CAROLINA MONDILLO*, ANDRÁS FALUS{dagger}, OMAR PIGNATARO*,{ddagger} AND ERNA PAP{dagger}

From the * Lab of Molecular Endocrinology and Signal Transduction, Institute of Biology and Experimental Medicine-CONICET, Buenos Aires, Argentina; the {dagger} Department of Genetics, Cell- and Immunobiology, Semmelweis University, Budapest, Hungary; and the {ddagger} Department of Biological Chemistry, School of Sciences, University of Buenos Aires, Buenos Aires, Argentina.

Correspondence to: Carolina Mondillo, PhD, Laboratory of Molecular Endocrinology and Signal Transduction, Institute of Biology and Experimental Medicine (IByME-CONICET), Vuelta de Obligado 2490, CP 1428, Buenos Aires, Argentina (e-mail: mondillo{at}dna.uba.ar).

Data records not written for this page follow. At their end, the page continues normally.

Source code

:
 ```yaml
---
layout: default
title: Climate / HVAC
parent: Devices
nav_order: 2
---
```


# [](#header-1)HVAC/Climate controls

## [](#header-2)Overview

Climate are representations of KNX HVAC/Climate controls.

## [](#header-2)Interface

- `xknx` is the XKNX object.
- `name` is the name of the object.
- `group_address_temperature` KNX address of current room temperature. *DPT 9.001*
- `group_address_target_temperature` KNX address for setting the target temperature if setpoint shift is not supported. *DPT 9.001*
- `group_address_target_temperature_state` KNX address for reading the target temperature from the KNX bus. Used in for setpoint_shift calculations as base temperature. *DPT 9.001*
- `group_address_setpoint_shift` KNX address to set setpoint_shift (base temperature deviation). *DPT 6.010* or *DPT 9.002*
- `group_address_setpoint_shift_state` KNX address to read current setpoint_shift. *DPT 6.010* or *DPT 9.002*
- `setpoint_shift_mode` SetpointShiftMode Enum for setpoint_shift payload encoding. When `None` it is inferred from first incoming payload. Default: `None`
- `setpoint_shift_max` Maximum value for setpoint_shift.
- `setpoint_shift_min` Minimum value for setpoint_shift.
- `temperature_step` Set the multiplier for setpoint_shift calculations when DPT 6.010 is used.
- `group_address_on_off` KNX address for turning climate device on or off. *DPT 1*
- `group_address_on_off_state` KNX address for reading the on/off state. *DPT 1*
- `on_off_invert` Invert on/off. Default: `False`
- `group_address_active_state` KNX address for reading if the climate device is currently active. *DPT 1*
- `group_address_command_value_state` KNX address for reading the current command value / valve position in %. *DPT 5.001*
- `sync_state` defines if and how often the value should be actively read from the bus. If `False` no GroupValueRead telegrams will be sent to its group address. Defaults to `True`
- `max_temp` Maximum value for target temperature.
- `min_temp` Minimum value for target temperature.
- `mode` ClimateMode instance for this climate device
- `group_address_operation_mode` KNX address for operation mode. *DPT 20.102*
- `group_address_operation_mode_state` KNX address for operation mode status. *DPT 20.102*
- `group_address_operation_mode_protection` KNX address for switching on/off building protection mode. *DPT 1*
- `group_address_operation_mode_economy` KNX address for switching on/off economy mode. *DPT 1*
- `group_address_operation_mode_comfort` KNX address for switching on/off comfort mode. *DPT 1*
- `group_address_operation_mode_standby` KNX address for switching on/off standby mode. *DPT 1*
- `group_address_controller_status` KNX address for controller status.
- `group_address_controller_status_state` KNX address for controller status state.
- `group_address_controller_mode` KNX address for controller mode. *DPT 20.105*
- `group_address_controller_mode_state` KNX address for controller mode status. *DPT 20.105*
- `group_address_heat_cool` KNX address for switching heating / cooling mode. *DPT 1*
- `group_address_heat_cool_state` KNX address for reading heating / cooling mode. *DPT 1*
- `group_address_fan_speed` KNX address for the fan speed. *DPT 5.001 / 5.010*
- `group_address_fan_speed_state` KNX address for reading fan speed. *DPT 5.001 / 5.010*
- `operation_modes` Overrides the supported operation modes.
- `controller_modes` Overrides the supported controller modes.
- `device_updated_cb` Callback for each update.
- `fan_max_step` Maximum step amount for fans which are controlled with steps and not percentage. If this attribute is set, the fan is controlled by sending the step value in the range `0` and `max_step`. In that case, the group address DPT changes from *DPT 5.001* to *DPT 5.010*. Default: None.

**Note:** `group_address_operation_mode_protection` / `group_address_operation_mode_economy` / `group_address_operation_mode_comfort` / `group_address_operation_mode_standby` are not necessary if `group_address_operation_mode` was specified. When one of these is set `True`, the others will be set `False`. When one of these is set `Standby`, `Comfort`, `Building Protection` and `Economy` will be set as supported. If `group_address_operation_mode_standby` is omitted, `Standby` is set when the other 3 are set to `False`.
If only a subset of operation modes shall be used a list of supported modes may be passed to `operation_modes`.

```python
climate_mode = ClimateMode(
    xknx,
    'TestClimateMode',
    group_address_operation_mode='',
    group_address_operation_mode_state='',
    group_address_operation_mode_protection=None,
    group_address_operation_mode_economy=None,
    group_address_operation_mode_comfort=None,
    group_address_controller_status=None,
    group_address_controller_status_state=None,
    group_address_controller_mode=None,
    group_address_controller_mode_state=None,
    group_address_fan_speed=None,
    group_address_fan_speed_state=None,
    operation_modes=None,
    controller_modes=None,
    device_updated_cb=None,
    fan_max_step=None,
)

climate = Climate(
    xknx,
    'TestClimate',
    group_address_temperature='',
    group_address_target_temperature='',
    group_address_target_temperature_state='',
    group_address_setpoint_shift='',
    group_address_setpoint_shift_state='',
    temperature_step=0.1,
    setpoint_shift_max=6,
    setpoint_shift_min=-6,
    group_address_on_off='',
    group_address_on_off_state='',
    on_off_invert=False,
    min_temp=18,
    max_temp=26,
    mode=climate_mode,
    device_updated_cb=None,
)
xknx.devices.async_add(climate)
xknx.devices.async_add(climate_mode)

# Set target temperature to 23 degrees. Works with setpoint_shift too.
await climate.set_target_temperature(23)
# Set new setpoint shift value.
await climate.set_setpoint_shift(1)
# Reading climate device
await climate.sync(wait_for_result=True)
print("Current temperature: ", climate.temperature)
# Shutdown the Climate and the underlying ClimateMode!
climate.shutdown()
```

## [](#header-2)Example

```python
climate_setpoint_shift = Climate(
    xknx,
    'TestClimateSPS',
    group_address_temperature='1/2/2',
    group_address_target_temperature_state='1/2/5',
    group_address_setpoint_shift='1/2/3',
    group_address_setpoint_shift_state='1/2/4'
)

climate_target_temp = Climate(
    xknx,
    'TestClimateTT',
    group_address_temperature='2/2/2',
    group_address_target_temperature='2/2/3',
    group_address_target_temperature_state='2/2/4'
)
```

Reprint requests to: Erna Pap, PhD, Department of Genetics, Cell- and Immunobiology, Semmelweis University, Nagyvárad tér 4, Budapest, Hungary (e-mail: nyierna{at}dgci.sote.hu).

The present study focuses on histaminergic regulation of Leydig cell physiology, since limited information is available so far. To evaluate the dependency of Leydig cells on histamine (HA), we performed experiments using highly purified Leydig cells in culture, isolated from wild type (WT) and histidine decarboxylase (Hdc) gene knockout (HDC KO)—so HA-deprived—mice. HDC KO Leydig cells showed lower basal and human choriogonadotropin (hCG)-induced testosterone production compared to WT Leydig cells, presumably due to altered P450scc gene (Cyp11a1) expression levels. Moreover, in HDC KO cells, hCG did not increase basal expression levels of HA H1 and H2 receptor genes, while the hormone showed a significant inducing effect in WT cells. Based on these findings, we propose that prolonged HA deficiency in HDC KO mice affects various aspects of Leydig cell physiology, most importantly the response to hCG, providing definite evidence that HA plays a role as direct modulator of Leydig cell function and steroid synthesis in the testis. Also, the results presented herein constitute the first molecular evidence for the expression of HA H1 and H2 receptor subtypes in isolated Leydig cells.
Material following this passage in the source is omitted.